[Source records]
▼
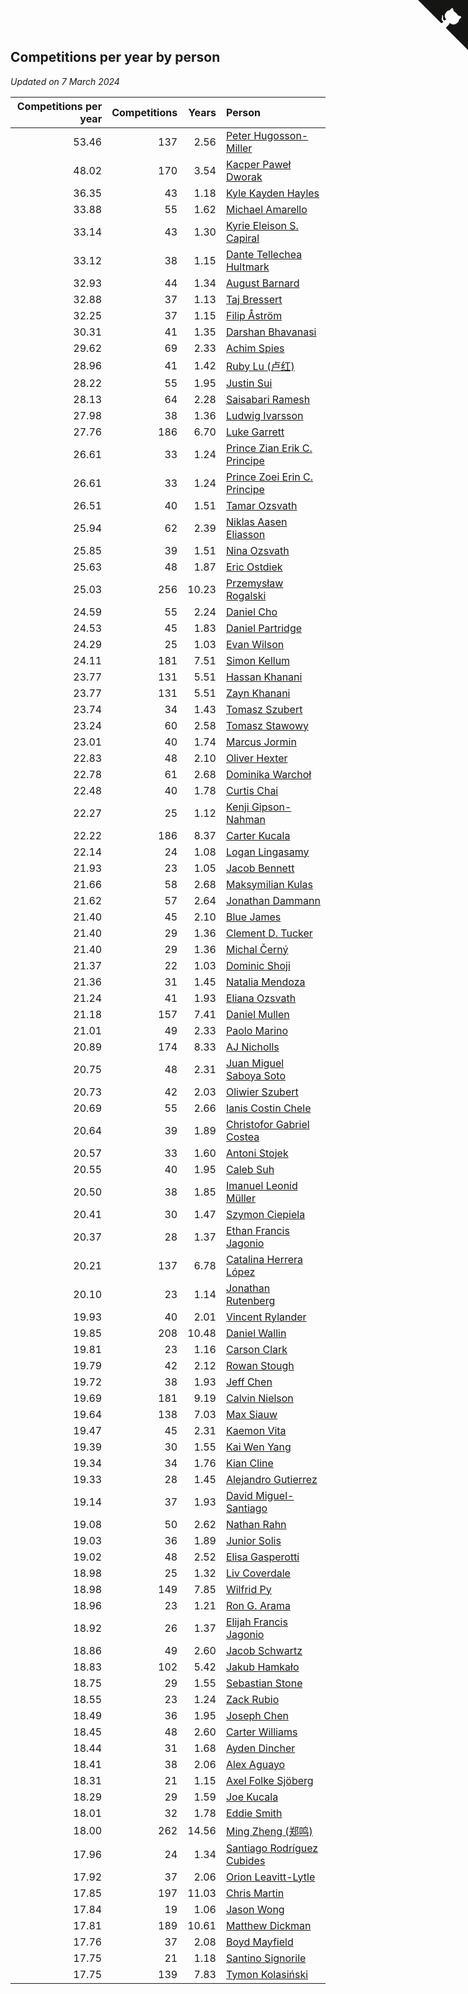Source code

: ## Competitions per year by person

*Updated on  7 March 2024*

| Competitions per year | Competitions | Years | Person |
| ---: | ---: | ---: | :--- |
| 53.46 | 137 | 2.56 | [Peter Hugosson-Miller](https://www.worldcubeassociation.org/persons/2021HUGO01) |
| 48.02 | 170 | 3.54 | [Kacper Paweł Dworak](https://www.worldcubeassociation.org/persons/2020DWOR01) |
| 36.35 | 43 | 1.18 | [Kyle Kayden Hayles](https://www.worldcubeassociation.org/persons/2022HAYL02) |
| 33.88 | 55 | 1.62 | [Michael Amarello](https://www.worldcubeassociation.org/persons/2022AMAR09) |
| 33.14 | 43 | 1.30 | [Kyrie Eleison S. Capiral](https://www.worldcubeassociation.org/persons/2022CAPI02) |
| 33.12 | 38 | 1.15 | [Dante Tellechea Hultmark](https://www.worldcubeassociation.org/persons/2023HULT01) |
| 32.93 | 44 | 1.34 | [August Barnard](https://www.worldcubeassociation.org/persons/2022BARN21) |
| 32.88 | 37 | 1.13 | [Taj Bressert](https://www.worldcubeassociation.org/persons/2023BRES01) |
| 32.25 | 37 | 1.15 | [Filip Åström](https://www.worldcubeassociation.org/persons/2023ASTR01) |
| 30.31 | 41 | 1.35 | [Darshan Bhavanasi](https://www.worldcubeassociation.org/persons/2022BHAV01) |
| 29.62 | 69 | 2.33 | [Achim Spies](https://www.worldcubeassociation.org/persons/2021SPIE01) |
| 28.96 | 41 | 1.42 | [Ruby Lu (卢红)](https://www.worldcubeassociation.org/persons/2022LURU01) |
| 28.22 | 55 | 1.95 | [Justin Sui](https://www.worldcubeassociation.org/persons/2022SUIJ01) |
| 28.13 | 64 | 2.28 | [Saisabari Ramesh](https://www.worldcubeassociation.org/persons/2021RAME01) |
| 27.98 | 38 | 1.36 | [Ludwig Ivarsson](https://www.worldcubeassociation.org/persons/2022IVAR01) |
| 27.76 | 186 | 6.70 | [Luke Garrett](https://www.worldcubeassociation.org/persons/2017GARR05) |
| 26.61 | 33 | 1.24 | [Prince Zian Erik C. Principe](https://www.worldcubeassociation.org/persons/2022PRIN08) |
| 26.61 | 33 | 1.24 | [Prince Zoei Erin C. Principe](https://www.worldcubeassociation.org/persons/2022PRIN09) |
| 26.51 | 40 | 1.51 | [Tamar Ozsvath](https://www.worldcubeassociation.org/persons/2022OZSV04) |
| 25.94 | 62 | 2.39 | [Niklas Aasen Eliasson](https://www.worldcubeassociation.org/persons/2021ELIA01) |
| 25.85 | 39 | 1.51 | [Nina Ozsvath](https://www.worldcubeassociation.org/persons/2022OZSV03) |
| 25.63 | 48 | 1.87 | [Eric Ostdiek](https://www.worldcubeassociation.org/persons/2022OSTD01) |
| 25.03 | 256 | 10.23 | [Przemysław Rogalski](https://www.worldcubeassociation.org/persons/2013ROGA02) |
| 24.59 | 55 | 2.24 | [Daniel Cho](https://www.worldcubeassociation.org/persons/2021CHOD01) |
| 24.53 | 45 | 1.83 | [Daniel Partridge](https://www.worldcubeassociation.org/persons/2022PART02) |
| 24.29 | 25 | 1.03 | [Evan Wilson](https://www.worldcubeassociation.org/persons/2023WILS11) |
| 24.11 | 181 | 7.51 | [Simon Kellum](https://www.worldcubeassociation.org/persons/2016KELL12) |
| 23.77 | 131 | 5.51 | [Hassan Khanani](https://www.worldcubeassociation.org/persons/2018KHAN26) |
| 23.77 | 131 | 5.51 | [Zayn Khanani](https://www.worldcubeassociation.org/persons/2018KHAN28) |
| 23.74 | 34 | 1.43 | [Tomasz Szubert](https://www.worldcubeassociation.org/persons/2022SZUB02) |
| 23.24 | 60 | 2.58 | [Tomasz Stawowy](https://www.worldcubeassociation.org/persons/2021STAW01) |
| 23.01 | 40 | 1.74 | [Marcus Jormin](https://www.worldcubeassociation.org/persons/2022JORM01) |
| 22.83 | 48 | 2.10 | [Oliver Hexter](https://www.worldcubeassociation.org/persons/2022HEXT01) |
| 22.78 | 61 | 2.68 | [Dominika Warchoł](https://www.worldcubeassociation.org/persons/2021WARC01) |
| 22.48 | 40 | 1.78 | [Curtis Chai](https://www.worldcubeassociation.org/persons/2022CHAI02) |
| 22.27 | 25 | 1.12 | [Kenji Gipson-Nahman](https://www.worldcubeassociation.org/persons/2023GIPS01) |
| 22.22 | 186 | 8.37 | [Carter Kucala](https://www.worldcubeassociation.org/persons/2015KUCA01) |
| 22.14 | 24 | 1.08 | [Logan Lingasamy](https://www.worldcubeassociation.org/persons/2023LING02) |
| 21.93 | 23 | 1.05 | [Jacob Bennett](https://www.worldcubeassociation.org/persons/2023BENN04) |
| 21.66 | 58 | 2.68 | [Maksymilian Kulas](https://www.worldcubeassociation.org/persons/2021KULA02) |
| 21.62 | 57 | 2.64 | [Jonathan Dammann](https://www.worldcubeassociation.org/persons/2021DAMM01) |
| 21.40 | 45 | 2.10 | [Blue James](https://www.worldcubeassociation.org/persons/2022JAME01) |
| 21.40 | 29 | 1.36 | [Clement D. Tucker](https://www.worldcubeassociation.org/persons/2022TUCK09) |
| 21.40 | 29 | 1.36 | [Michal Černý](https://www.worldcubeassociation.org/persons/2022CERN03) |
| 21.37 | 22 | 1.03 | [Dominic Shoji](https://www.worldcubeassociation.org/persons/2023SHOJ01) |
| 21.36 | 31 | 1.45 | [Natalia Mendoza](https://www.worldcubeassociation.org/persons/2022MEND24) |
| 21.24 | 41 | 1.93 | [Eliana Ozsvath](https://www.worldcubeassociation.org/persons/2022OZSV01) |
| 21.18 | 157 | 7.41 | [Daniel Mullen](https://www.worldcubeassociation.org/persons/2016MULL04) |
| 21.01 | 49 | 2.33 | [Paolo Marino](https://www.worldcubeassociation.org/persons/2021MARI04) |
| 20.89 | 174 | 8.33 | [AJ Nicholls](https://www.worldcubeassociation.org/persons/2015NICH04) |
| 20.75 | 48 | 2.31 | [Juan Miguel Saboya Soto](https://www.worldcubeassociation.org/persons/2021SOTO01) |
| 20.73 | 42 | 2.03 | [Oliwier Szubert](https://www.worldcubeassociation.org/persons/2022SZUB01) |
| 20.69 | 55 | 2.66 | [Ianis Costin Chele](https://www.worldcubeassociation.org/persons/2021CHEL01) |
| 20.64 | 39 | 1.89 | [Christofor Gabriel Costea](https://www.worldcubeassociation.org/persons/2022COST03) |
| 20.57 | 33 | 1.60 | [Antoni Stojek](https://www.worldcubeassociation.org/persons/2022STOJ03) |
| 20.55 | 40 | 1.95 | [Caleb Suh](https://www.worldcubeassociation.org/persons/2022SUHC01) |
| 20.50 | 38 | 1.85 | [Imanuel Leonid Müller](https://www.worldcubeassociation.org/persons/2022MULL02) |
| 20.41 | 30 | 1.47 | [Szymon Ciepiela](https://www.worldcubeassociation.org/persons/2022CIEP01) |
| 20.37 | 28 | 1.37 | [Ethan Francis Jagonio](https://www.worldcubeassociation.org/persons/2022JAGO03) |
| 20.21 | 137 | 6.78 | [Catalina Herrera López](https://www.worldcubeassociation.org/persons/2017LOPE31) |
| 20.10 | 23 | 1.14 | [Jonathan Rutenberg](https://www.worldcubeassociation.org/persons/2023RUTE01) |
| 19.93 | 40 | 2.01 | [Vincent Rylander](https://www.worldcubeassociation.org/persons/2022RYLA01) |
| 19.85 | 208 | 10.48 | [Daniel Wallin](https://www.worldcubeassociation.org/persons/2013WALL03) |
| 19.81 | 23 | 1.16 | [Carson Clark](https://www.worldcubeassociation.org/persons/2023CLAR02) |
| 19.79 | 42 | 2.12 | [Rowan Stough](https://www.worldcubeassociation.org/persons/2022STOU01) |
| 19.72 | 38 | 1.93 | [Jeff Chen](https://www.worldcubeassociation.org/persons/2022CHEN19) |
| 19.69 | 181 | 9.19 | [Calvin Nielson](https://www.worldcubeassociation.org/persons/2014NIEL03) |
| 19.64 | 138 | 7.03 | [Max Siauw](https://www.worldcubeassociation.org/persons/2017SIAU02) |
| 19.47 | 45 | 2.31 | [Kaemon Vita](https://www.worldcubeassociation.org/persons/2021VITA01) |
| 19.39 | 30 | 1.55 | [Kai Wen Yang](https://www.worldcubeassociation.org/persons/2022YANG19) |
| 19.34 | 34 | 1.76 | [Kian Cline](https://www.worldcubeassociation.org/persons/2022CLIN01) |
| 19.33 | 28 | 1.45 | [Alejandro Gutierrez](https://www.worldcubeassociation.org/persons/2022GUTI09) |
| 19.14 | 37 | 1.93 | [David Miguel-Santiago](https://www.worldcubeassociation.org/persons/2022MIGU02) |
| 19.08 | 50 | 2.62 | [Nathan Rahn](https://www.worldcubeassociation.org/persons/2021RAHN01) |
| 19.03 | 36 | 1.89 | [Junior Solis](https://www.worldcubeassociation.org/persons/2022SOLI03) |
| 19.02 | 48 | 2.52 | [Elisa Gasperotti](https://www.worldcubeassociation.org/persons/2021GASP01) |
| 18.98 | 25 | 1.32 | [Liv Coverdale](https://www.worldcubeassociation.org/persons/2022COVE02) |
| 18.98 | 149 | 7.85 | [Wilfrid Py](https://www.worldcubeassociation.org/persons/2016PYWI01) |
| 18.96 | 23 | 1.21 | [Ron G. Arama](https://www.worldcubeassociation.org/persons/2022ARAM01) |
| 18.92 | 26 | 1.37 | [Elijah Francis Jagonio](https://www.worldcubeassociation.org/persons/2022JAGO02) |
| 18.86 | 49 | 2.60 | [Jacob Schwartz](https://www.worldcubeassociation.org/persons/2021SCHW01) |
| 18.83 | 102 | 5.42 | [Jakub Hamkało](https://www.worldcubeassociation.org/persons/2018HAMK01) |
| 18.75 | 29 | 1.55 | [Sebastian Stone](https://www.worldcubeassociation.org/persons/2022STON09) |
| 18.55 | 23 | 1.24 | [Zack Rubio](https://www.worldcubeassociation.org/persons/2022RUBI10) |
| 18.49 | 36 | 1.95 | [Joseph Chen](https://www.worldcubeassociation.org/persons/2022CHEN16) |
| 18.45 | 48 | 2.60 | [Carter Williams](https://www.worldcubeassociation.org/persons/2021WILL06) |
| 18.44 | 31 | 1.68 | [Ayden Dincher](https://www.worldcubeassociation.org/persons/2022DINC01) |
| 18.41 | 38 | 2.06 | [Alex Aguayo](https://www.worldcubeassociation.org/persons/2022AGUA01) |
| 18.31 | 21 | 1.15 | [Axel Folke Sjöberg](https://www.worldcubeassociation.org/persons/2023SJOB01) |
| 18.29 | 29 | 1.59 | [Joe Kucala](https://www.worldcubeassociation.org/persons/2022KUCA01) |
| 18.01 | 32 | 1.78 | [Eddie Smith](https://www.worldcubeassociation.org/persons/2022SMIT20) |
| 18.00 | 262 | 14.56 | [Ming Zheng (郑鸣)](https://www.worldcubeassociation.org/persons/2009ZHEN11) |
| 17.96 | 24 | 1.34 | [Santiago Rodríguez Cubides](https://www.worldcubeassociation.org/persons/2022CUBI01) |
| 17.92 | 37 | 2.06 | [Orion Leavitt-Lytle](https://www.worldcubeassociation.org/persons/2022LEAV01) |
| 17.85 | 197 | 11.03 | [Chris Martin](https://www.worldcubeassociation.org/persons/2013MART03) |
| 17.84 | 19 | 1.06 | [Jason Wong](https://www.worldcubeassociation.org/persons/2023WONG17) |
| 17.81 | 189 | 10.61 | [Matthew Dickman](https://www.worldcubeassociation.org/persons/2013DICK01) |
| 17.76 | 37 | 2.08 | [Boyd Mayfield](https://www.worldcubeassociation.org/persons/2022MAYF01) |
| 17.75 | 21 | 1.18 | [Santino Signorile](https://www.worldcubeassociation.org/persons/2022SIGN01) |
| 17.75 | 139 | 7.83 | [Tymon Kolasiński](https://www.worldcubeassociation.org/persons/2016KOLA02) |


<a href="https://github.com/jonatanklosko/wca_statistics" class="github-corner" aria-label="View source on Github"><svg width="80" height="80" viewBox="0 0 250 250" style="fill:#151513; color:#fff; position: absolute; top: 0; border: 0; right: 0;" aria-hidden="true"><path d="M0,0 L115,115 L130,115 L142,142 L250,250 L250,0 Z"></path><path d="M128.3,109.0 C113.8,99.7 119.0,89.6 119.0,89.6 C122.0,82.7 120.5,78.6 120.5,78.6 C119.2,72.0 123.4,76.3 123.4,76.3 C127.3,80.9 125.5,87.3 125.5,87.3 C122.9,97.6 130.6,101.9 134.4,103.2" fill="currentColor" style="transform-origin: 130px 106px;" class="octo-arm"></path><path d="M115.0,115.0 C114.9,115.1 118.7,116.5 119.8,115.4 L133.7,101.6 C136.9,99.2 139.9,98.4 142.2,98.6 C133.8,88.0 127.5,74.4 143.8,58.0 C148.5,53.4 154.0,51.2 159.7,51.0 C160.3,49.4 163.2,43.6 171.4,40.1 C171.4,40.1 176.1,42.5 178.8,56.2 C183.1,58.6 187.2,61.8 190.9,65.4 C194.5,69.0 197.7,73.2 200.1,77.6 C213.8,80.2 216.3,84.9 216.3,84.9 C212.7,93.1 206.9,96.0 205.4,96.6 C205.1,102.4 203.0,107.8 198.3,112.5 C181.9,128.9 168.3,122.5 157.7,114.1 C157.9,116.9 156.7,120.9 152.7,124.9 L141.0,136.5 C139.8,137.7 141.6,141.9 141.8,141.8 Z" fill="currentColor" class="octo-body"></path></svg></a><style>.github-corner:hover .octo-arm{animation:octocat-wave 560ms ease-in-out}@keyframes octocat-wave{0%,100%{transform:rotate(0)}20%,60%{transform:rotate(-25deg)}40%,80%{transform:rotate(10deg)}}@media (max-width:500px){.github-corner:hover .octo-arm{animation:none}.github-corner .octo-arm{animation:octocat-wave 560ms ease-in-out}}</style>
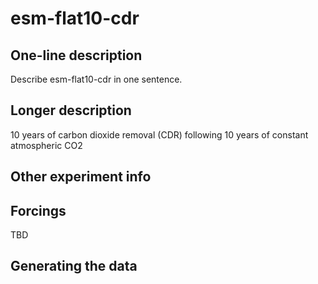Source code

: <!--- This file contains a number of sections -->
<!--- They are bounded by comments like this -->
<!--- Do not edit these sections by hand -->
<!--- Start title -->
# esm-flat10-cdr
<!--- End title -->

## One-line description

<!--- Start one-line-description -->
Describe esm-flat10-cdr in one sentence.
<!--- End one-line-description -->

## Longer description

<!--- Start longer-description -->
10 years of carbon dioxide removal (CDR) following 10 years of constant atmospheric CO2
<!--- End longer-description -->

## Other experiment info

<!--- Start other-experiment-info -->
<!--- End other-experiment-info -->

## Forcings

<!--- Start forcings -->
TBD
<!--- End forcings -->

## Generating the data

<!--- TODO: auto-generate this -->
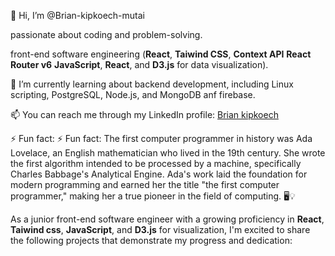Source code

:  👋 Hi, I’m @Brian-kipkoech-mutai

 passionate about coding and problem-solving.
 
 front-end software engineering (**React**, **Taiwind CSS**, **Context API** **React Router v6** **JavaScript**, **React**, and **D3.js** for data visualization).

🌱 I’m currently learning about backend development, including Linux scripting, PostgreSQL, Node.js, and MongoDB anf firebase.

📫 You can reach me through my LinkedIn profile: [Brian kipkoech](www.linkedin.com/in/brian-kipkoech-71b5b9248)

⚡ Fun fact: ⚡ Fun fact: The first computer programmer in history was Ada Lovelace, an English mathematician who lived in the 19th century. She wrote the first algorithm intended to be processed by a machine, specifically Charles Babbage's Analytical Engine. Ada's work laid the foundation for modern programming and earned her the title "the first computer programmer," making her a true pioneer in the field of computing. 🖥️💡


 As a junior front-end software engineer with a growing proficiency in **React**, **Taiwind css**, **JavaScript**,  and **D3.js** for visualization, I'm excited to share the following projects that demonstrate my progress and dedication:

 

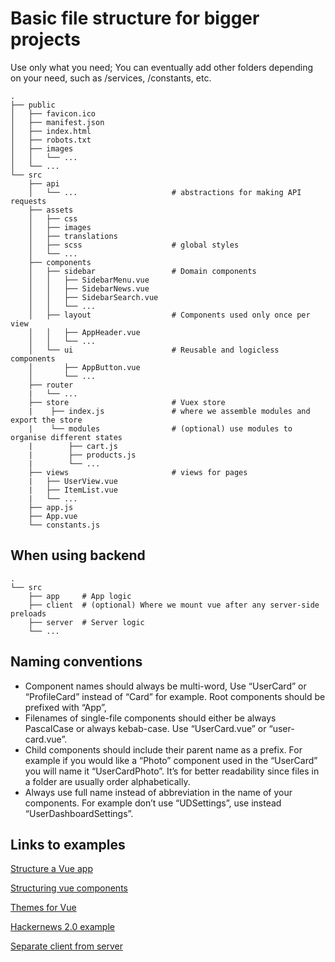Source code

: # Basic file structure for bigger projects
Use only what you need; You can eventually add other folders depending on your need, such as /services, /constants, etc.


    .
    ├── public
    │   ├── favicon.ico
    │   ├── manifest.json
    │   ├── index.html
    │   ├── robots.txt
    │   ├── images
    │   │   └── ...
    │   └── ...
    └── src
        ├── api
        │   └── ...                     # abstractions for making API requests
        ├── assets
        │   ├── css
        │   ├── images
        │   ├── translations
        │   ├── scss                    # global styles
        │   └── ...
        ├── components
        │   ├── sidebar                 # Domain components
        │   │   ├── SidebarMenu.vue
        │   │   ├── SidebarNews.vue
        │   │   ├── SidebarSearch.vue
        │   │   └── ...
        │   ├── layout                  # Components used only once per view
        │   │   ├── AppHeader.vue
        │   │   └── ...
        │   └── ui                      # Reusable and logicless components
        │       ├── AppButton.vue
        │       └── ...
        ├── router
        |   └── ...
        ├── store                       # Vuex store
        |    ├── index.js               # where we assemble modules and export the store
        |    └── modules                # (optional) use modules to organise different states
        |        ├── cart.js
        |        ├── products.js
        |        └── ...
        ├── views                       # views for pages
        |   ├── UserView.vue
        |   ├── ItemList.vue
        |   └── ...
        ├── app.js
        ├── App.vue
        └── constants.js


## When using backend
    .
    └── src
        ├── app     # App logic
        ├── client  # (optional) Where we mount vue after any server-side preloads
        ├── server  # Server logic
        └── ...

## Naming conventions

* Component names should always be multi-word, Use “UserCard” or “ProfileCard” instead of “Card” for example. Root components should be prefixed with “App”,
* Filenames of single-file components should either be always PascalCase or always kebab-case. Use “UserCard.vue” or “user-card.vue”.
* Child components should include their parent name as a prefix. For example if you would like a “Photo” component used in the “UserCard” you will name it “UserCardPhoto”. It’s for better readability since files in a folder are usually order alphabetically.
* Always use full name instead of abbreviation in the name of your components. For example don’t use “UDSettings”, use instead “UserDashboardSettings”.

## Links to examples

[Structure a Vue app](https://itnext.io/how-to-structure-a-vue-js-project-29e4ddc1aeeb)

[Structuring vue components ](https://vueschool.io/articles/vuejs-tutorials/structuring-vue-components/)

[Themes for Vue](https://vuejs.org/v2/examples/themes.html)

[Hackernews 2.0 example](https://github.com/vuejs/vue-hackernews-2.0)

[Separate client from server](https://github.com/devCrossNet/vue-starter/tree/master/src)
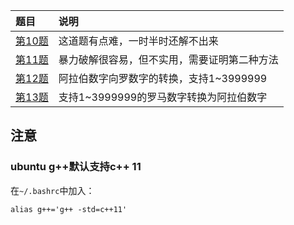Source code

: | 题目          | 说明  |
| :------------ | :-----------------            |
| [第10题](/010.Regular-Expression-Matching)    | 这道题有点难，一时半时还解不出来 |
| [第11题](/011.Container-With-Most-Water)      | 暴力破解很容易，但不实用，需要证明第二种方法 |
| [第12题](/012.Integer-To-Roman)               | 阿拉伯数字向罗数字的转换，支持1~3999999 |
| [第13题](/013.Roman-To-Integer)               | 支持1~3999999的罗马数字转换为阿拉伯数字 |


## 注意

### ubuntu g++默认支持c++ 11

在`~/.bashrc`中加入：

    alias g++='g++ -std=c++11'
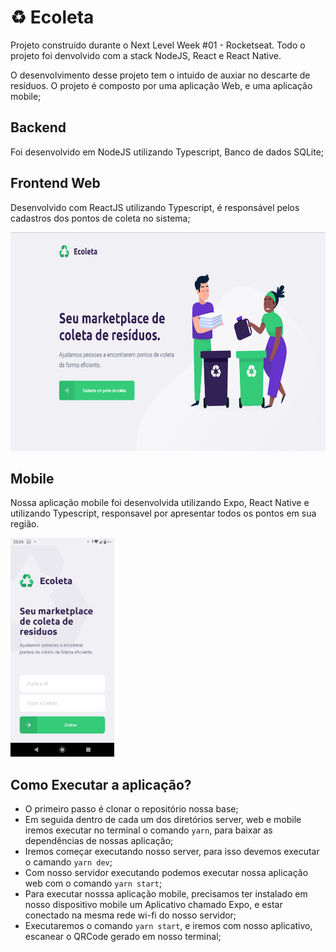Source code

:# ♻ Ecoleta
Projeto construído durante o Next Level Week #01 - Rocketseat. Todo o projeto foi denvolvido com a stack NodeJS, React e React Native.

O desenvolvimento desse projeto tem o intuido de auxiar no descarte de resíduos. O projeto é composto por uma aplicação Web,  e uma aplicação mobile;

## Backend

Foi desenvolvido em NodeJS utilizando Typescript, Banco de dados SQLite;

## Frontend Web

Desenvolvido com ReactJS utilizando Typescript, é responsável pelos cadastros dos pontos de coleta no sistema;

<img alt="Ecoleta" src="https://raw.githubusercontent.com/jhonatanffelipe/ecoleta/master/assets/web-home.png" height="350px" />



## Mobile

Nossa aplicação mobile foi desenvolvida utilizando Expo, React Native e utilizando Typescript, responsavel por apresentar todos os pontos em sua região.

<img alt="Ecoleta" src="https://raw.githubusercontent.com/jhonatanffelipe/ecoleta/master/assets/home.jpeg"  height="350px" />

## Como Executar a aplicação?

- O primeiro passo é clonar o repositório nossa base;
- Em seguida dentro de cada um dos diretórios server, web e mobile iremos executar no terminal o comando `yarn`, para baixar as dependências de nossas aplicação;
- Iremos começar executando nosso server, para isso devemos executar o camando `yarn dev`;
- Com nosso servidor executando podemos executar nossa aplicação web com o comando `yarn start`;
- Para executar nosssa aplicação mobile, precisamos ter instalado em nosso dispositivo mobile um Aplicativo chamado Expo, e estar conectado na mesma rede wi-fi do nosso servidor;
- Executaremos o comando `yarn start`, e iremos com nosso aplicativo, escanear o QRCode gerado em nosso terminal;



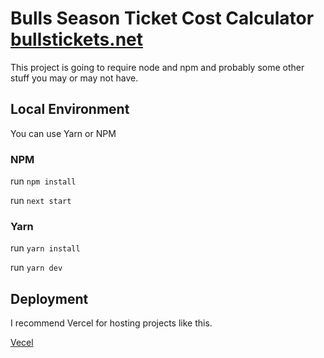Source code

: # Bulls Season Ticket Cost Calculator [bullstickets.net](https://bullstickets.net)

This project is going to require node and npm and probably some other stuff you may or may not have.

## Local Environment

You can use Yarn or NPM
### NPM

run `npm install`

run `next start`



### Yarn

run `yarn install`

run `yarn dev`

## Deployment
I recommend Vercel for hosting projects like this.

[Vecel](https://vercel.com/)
▲
BRIEF -> The number alone is wanted: how many lines of the records above include the string "Ozsvath".

COMPLETED TASK -> 3